In the last 6 elections, there were 2 second-place Presidents

Democrat Lisa McCormick says the United States should change the rules so that the presidential candidate with most votes win, noting that twice in recent years, the second-place candidate became president despite America’s fundamental belief in majority rule.

While smaller states that gain disproportionate power under the existing winner-take-all Electoral College system might resist any effort to amend the Constitution, McCormick says there is another way to accomplish the goal a having a majority winner.

“I think most Americans would agree that the presidential candidate with most votes should win,” said McCormick, who has proposed a number of other substantive changes that would make the republic more democratic. “The Constitution gives the states the ‘exclusive’ and ‘plenary’ power to choose the method of awarding their electoral votes, so we can adopt a plan known as the National Popular Vote compact.”

Under the National Popular Vote compact, McCormick says that an interstate compact will guarantee the Presidency to the candidate who receives the most popular votes across all 50 states and the District of Columbia.

“The National Popular Vote Interstate Compact will ensure that every vote, in every state, will matter in every presidential election,” said McCormick. “Americans support the idea that the President of the United States should be the candidate who receives the most votes from all 50 states but we have a system that does not follow that standard.”

Four of the last six United States presidential elections have been decided by margins that were too close for comfort, including two that produced second-place presidents.
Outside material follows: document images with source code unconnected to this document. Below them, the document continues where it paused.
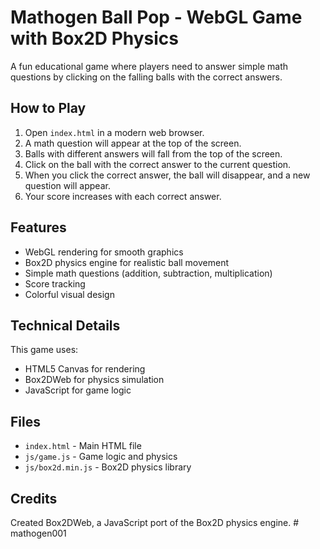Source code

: # Mathogen Ball Pop - WebGL Game with Box2D Physics

A fun educational game where players need to answer simple math questions by clicking on the falling balls with the correct answers.

## How to Play

1. Open `index.html` in a modern web browser.
2. A math question will appear at the top of the screen.
3. Balls with different answers will fall from the top of the screen.
4. Click on the ball with the correct answer to the current question.
5. When you click the correct answer, the ball will disappear, and a new question will appear.
6. Your score increases with each correct answer.

## Features

- WebGL rendering for smooth graphics
- Box2D physics engine for realistic ball movement
- Simple math questions (addition, subtraction, multiplication)
- Score tracking
- Colorful visual design

## Technical Details

This game uses:
- HTML5 Canvas for rendering
- Box2DWeb for physics simulation
- JavaScript for game logic

## Files

- `index.html` - Main HTML file
- `js/game.js` - Game logic and physics
- `js/box2d.min.js` - Box2D physics library

## Credits

Created Box2DWeb, a JavaScript port of the Box2D physics engine. # mathogen001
In 2000, George W. Bush became president even though then-Vice President Al Gore won the national popular vote by 537,179 votes.

Bush won the presidency because he carried Florida, where each of the 537 votes that gave the margin to Bush was 1,000 times more important than the 537,179 votes cast for Gore in other states.
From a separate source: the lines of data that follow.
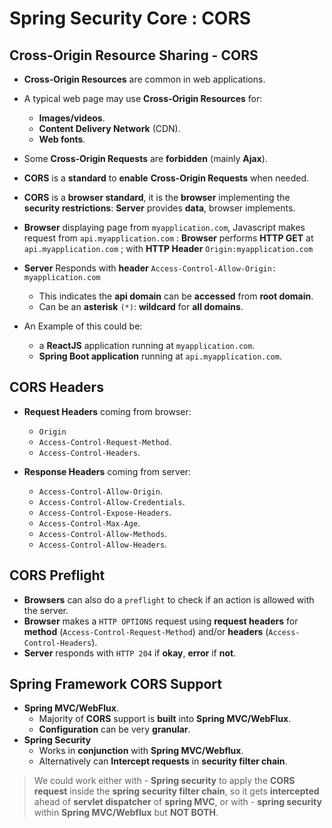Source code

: # Spring Security Core : CORS

Cross-Origin Resource Sharing - CORS
-------

- **Cross-Origin Resources** are common in web applications.
- A typical web page may use **Cross-Origin Resources** for:
	- **Images/videos**.
	- **Content Delivery Network** (CDN).
	- **Web fonts**.
- Some **Cross-Origin Requests** are **forbidden** (mainly **Ajax**).
- **CORS** is a **standard** to **enable** **Cross-Origin Requests** when needed.
- **CORS** is a **browser standard**, it is the **browser** implementing the **security restrictions**: **Server** provides **data**, browser implements.
- **Browser** displaying page from `myapplication.com`, Javascript makes request from `api.myapplication.com` : **Browser** performs **HTTP GET** at `api.myapplication.com` ; with **HTTP Header** `Origin:myapplication.com`

- **Server** Responds with **header** `Access-Control-Allow-Origin: myapplication.com`
	- This indicates the **api domain** can be **accessed** from **root domain**.
	- Can be an **asterisk** `(*)`: **wildcard** for **all domains**.
- An Example of this could be:
	- a **ReactJS** application running at `myapplication.com`.
	- **Spring Boot application** running at `api.myapplication.com`.
	

CORS Headers
-----	

- **Request Headers** coming from browser:
	- `Origin`
	- `Access-Control-Request-Method`.
	- `Access-Control-Headers`.
	
- **Response Headers** coming from server:
	- `Access-Control-Allow-Origin`.
	- `Access-Control-Allow-Credentials`.
	- `Access-Control-Expose-Headers`.
	- `Access-Control-Max-Age`.
	- `Access-Control-Allow-Methods`.
	- `Access-Control-Allow-Headers`.

CORS Preflight
-----
- **Browsers** can also do a `preflight` to check if an action is allowed with the server.
- **Browser** makes a `HTTP OPTIONS` request using **request headers** for **method** (`Access-Control-Request-Method`) and/or **headers** (`Access-Control-Headers`).
- **Server** responds with `HTTP 204` if **okay**, **error** if **not**.


Spring Framework CORS Support
------------
- **Spring MVC/WebFlux**.
	- Majority of **CORS** support is **built** into **Spring MVC/WebFlux**.
	- **Configuration** can be very **granular**.
- **Spring Security**
	- Works in **conjunction** with **Spring MVC/Webflux**.
	- Alternatively can **Intercept requests** in **security filter chain**.
	
> We could work either with - **Spring security** to apply the **CORS request** inside the **spring security filter chain**, so it gets **intercepted** ahead of **servlet dispatcher** of **spring MVC**, or with - **spring security** within **Spring MVC/Webflux** but **NOT BOTH**.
In 2016, Donald Trump became president even though Hillary Clinton won the national popular vote by 2,868,518 votes.

Clinton’s popular vote majority was comparable to George W. Bush’s substantial margin of 3,012,171 in 2004.

Trump won because he unexpectedly carried Michigan by 10,704 votes, Wisconsin by 22,748 votes, and Pennsylvania by 44,292 votes. Each of these 77,744 voters — the margin that gave Trump electoral votes in three states — was 37 times more important than the 2,868,518 voters that gave Clinton a majority in other states.

In the last six presidential elections, there have also been two near-misses.

If 21,461 voters had changed their minds and not voted for Biden (5,229 in Arizona, 5,890 in Georgia, and 10,342 in Wisconsin), Trump would have won the 37 electoral votes from these three states, and there would have been a 269-269 tie in the Electoral College.

Trump would have been re-elected, because the U.S. House of Representatives picks Presidents on a one-state-one-vote basis, and the Republicans control a majority of the House delegations in the 2021 Congress.

Each of those 21,461 voters — who gave Biden electoral votes in three states — was 329 times more important than the more than 7,058,909 people who voted for Biden across the country.

Something similar happeded in the 2004 election. If 59,393 voters in Ohio in 2004 had changed their minds and not voted for incumbent President George W. Bush, John Kerry would have taken the Buckeye State’s 20 electoral votes from Bush and won the presidency in the Electoral College.

Bush won by a narrow margin of 35 electoral votes and took 50.7 percent of the popular vote.

Each of these 59,393 voters for Bush was 51 times more important than the 3,012,171 other people who voted for Bush, who received 62 million votes nationwide, compared to the Democrat’s 59 million votes.

Bush was the first and only Republican candidate since his father in the 1988 election to win a majority or plurality of the popular vote.

In 2008, Barack Obama won a decisive victory over McCain, winning both the Electoral College and the popular vote by sizable margins, including states that had not voted for the Democratic presidential candidate since 1976 (North Carolina) and 1964 (Indiana and Virginia).

Obama in 2008 flipped nine states that had voted Republican in 2004: Colorado, Florida, Indiana, Iowa, Nevada, New Mexico, North Carolina, Ohio, and Virginia, as well as Nebraska’s 2nd congressional district.

He largely repeated that performance in the 2012 presidential election, finishing with almost 66 million votes to Republican Mitt Romney’s nearly 61 million ballots.

Obama did not hold onto Indiana, North Carolina, or Nebraska’s 2nd congressional district, in 2012, but he won all 18 “blue wall” states and defeated Romney in other swing states the Republicans had won in 2000 and 2004, most notably Colorado, Florida, Ohio, and Virginia.

The National Popular Vote has been enacted into law by 15 states and DC with 195 electoral votes. It needs an additional 75 electoral votes to go into effect.

On January 13, 2008, Governor Jon Corzine signed the National Popular Vote Bill into law, making New Jersey the second state to enact the plan after Maryland adopted it on April 10, 2007. Constitutional Law Professor Jamie Raskin, who was the main sponsor of the bill in the Maryland Senate, is now U.S. Representative.